When Dad lost his mind due to the terror he felt at finally being held accountable for his many crimes and sins, I cared for him. Never once did I raise my voice, mistreat him, or avenge myself. And as he lay on his deathbed, writhing and panting, I sincerely forgave him after he indicated his remorse. I ate all the injustice, because I was given a choice: Ease his pain or refuse. I know the source of Dad’s pain. What I did was break a family tradition that went back millenia.
Why do I write about this? Because I’m sure it’ll come out anyway. The person I’m going to make famous will regurgitate everything I confessed. I’ll be characterized as mentally ill.
Guess what? I am mentally ill. What do you think PTSD-SP is, the sniffles? No, the grifters knew exactly what I am. You should’ve seen the praise heaped on me for my courage, my grace, my dignity. Most traces have been eliminated. Most. Some survive. Like this, for example.
I just wanted to say thank you for giving me such a hysterical, yet thought-provoking memoir to read and promote, for the (occasionally) outlandish Basecamp comments and for being such an absolute pleasure to work with. I really, truly appreciate it. Thanks so much again, Tom.
Anybody who wants to do their own coverage of this very interesting story can ask a simple question.
“May we see the Thomas Wictor Basecamp records?”
It was all there. Such caring! Such admiration! Aaaaaaaand…the entire methodology used to extract as much money as possible when the dupe is experiencing collapse on almost every level. That’s why the Basecamp records probably won’t see the light of day ever again. No problem. There are things that still exist that are now in the hands of others.
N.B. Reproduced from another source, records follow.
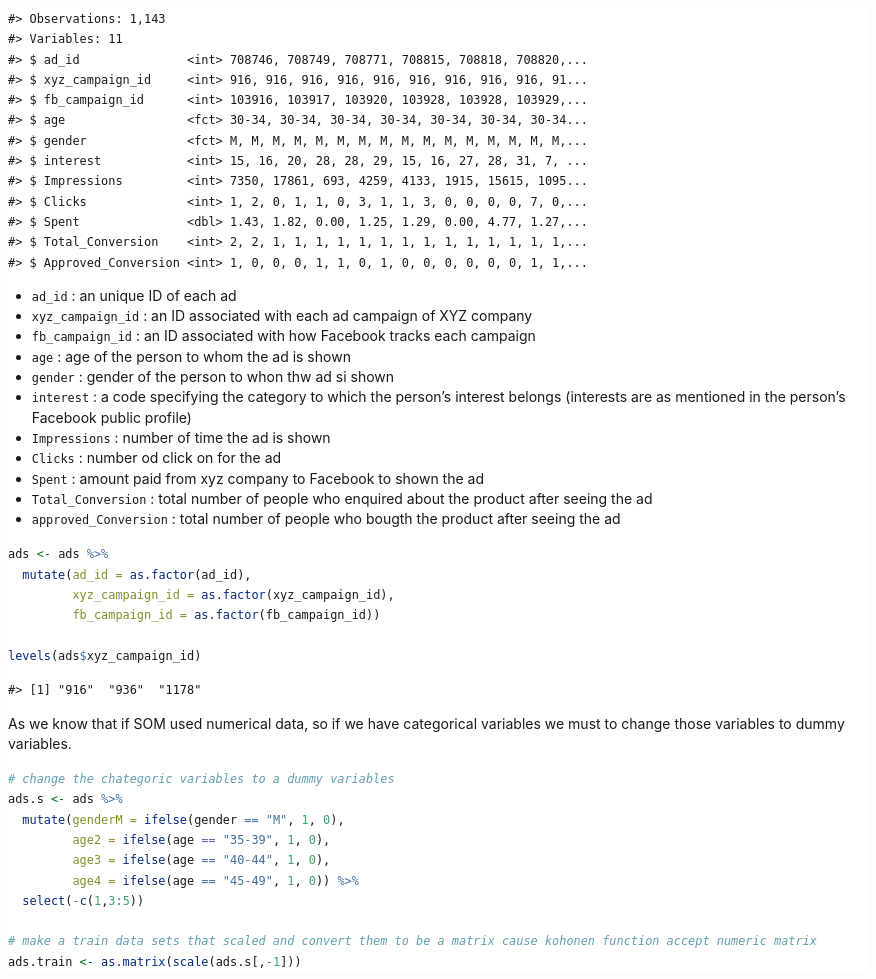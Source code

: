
 ```
#> Observations: 1,143
#> Variables: 11
#> $ ad_id               <int> 708746, 708749, 708771, 708815, 708818, 708820,...
#> $ xyz_campaign_id     <int> 916, 916, 916, 916, 916, 916, 916, 916, 916, 91...
#> $ fb_campaign_id      <int> 103916, 103917, 103920, 103928, 103928, 103929,...
#> $ age                 <fct> 30-34, 30-34, 30-34, 30-34, 30-34, 30-34, 30-34...
#> $ gender              <fct> M, M, M, M, M, M, M, M, M, M, M, M, M, M, M, M,...
#> $ interest            <int> 15, 16, 20, 28, 28, 29, 15, 16, 27, 28, 31, 7, ...
#> $ Impressions         <int> 7350, 17861, 693, 4259, 4133, 1915, 15615, 1095...
#> $ Clicks              <int> 1, 2, 0, 1, 1, 0, 3, 1, 1, 3, 0, 0, 0, 0, 7, 0,...
#> $ Spent               <dbl> 1.43, 1.82, 0.00, 1.25, 1.29, 0.00, 4.77, 1.27,...
#> $ Total_Conversion    <int> 2, 2, 1, 1, 1, 1, 1, 1, 1, 1, 1, 1, 1, 1, 1, 1,...
#> $ Approved_Conversion <int> 1, 0, 0, 0, 1, 1, 0, 1, 0, 0, 0, 0, 0, 0, 1, 1,...
```

 - `ad_id` : an unique ID of each ad
 - `xyz_campaign_id` : an ID associated with each ad campaign of XYZ company
 - `fb_campaign_id` : an ID associated with how Facebook tracks each campaign
 - `age` : age of the person to whom the ad is shown
 - `gender` : gender of the person to whon thw ad si shown
 - `interest` : a code specifying the category to which the person’s interest belongs (interests are as mentioned in the person’s Facebook public profile)
 - `Impressions` : number of time the ad is shown
 - `Clicks` : number od click on for the ad
 - `Spent` : amount paid from xyz company to Facebook to shown the ad
 - `Total_Conversion` : total number of people who enquired about the product after seeing the ad
 - `approved_Conversion` : total number of people who bougth the product after seeing the ad



```r
ads <- ads %>% 
  mutate(ad_id = as.factor(ad_id),
         xyz_campaign_id = as.factor(xyz_campaign_id),
         fb_campaign_id = as.factor(fb_campaign_id))

levels(ads$xyz_campaign_id)
```

```
#> [1] "916"  "936"  "1178"
```

As we know that if SOM used numerical data, so if we have categorical variables we must to change those variables to dummy variables.


```r
# change the chategoric variables to a dummy variables
ads.s <- ads %>% 
  mutate(genderM = ifelse(gender == "M", 1, 0),
         age2 = ifelse(age == "35-39", 1, 0),
         age3 = ifelse(age == "40-44", 1, 0),
         age4 = ifelse(age == "45-49", 1, 0)) %>% 
  select(-c(1,3:5))

# make a train data sets that scaled and convert them to be a matrix cause kohonen function accept numeric matrix
ads.train <- as.matrix(scale(ads.s[,-1]))
```


[^1]: [Wikipedia. Self-organizing Maps.](https://en.wikipedia.org/wiki/Self-organizing_map)
[^2]: [Ralhan, A. 2018. _Self Organizing Maps_.](https://towardsdatascience.com/self-organizing-maps-ff5853a118d4)
[^3]: [Lynn, Shane. Self-Organizing Maps for Customer Segementation using R.](https://www.shanelynn.ie/self-organising-maps-for-customer-segmentation-using-r/)
[^4]: [Self Organizing Maps](https://www.superdatascience.com/blogs/self-organizing-maps-soms-how-do-self-organizing-maps-learn-part-1/)
[^5]: [The Ultimate Guide to Self Organizing Maps (SOMs)](https://www.superdatascience.com/blogs/the-ultimate-guide-to-self-organizing-maps-soms)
I could drop dead tomorrow, but it won’t stop what’s going to happen.
You know what else I have going for me? Published books. My client, on the other hand, has absolutely no history in the publishing field. No record whatsoever except for me. I’ll offer up what I got for $40,000: one newspaper interview, one magazine interview, three radio interviews less than ten minutes long, and three reviews. When the outraged shouts of “LIES! ALL LIES!” begin, keep that in mind.
Seven months, $40,000, one newspaper interview, one magazine interview, three radio interviews less than ten minutes long, and three reviews.
The person I’m going to make famous targeted someone who’s had a life of pure hell. Except for three years, my existence in this cycle has been nothing but suffering. The client for whom I will do my pro bono publicity work knew full well that my experiences have given me PTSD-SP, and that the brain fog from the Meniere’s disease makes all forms of thought difficult when I’m under stress.
It was because of my suffering and impairment that I was chosen. Not only that, things were done to increase my stress. This is a story that will be told in precise detail. With lots and lots of evidence. I’ll sing like a little canary. My client counted on me to be so ashamed that I’d slink away in silence. Instead, I’ll work my tail off to create one of the most famous people in the United States.
From this point on, I dedicate myself to garnering for my client the recognition that his achievements deserve.